Problem details: Could you set down exactly the lines in the records below between the line holding "## Code scaffolding" and the line holding "## Additional Resources", inclusive?

◆ ◆ ◆ ◆ ◆

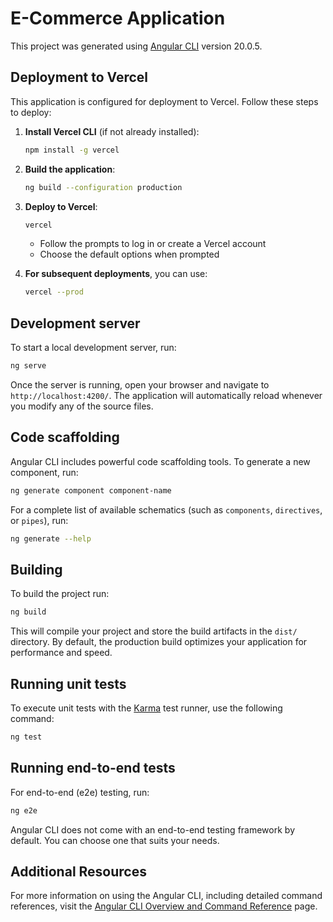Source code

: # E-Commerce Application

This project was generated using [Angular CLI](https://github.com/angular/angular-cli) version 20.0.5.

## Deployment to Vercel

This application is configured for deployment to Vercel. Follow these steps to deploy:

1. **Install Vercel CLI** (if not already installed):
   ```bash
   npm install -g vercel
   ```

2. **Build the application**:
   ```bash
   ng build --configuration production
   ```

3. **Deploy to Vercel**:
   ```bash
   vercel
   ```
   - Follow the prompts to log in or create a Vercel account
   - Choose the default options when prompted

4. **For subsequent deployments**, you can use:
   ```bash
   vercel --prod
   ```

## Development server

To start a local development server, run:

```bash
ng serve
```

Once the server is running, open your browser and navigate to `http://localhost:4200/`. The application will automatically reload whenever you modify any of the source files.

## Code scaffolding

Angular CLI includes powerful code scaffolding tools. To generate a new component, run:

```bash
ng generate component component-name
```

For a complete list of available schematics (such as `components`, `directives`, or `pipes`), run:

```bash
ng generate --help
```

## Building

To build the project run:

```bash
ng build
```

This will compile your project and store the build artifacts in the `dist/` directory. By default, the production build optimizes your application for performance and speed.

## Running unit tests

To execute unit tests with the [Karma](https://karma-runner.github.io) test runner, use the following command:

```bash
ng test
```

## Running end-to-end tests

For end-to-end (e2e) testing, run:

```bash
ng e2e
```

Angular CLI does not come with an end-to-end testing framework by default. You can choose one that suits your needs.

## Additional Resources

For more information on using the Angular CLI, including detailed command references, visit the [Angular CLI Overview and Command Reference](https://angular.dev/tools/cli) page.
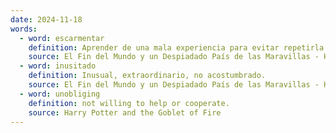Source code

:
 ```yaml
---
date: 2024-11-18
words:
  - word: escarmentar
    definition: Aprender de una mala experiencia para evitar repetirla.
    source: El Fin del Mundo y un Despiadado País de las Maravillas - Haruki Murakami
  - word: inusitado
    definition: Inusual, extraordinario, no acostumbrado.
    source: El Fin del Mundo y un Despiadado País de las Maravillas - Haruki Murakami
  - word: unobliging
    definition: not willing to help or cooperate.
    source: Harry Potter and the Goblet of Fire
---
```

◆ ◆ ◆ ◆ ◆

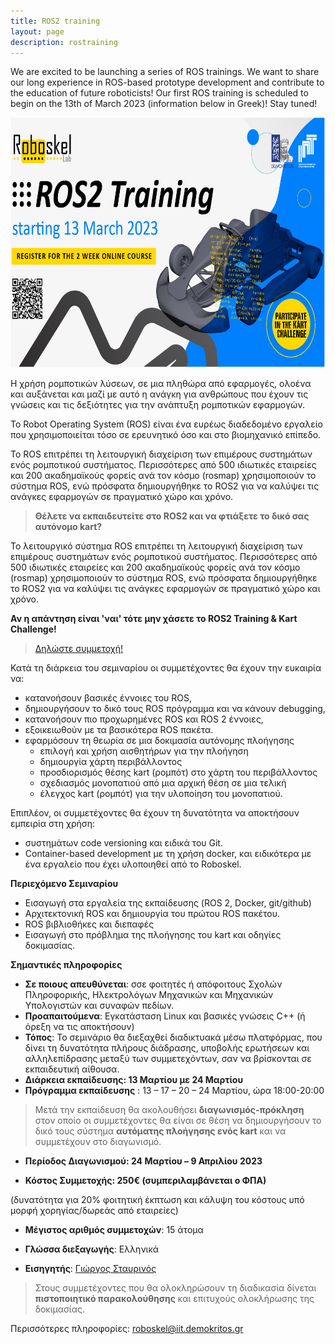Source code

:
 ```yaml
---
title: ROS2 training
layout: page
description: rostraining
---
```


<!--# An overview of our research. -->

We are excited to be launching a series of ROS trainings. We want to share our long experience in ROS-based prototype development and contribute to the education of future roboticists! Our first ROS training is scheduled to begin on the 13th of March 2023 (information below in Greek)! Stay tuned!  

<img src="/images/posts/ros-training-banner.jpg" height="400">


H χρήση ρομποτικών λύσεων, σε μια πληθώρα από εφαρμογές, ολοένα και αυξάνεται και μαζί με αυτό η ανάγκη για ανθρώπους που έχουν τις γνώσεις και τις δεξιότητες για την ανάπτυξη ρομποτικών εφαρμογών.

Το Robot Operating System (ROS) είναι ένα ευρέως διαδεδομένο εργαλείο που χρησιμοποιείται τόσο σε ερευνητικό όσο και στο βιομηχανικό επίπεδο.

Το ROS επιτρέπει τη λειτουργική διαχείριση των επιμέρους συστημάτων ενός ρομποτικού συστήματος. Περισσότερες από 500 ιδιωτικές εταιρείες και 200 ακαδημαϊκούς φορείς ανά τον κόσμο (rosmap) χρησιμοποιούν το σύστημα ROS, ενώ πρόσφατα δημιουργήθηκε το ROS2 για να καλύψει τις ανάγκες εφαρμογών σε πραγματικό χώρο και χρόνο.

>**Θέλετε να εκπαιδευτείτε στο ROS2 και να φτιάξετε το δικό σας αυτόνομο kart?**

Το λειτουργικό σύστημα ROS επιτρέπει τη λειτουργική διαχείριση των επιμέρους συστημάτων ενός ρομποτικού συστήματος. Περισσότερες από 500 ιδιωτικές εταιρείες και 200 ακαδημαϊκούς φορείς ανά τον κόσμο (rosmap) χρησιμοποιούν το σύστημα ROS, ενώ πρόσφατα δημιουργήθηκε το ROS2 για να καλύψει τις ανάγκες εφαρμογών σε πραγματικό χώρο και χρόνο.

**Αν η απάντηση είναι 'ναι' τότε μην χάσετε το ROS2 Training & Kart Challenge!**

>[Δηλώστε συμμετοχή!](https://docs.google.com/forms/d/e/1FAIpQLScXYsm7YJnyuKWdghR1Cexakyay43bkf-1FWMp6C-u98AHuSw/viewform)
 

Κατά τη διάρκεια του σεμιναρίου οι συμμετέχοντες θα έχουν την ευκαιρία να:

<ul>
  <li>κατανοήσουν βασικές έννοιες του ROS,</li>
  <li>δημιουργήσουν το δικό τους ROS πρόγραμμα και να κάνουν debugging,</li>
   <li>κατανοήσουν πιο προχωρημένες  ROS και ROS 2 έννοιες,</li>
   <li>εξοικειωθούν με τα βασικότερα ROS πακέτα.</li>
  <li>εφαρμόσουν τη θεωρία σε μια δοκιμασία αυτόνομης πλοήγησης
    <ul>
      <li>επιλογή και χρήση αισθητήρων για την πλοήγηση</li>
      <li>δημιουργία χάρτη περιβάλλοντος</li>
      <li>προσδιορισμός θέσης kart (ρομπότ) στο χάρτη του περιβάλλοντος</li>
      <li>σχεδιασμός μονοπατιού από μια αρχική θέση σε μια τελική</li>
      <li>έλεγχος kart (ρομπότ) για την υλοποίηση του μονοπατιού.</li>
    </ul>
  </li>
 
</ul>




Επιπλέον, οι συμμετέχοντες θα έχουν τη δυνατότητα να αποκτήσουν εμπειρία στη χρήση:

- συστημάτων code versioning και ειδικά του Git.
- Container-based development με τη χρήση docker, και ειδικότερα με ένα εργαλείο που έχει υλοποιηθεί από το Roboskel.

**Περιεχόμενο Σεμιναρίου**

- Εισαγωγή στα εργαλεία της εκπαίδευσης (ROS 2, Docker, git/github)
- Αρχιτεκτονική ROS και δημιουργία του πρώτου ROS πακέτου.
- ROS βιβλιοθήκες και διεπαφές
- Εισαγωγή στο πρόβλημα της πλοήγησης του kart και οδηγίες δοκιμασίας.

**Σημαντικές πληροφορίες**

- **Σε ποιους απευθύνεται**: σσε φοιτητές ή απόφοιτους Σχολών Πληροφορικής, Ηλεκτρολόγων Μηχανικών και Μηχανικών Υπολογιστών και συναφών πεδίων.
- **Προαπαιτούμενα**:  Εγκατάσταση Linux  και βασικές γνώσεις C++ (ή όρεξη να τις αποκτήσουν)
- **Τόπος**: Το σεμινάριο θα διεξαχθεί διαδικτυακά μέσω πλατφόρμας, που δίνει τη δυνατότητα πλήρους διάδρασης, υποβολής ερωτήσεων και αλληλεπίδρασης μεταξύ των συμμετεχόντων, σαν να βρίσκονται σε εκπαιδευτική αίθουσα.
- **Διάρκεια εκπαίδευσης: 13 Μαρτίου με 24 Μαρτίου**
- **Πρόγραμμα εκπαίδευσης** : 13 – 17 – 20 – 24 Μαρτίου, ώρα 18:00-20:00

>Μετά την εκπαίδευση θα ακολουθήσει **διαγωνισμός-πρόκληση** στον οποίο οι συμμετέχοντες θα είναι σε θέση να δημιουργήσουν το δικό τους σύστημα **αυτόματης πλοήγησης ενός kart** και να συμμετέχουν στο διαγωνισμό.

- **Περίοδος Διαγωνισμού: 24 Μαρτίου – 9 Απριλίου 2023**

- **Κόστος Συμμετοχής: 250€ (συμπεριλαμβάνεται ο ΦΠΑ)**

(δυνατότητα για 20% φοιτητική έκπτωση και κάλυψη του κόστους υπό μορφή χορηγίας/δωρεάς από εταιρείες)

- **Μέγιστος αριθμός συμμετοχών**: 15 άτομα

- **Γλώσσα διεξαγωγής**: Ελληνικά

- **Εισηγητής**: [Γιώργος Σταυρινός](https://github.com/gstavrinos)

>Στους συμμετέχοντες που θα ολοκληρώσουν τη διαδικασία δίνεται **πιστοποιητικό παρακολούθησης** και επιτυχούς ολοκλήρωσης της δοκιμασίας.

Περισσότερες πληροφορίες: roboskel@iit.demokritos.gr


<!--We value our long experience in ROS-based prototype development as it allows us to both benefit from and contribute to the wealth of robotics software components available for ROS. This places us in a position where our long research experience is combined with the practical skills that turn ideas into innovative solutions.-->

◆ ◆ ◆ ◆ ◆

Result of the exercise:
## Code scaffolding

Angular CLI includes powerful code scaffolding tools. To generate a new component, run:

```bash
ng generate component component-name
```

For a complete list of available schematics (such as `components`, `directives`, or `pipes`), run:

```bash
ng generate --help
```

## Building

To build the project run:

```bash
ng build
```

This will compile your project and store the build artifacts in the `dist/` directory. By default, the production build optimizes your application for performance and speed.

## Running unit tests

To execute unit tests with the [Karma](https://karma-runner.github.io) test runner, use the following command:

```bash
ng test
```

## Running end-to-end tests

For end-to-end (e2e) testing, run:

```bash
ng e2e
```

Angular CLI does not come with an end-to-end testing framework by default. You can choose one that suits your needs.

## Additional Resources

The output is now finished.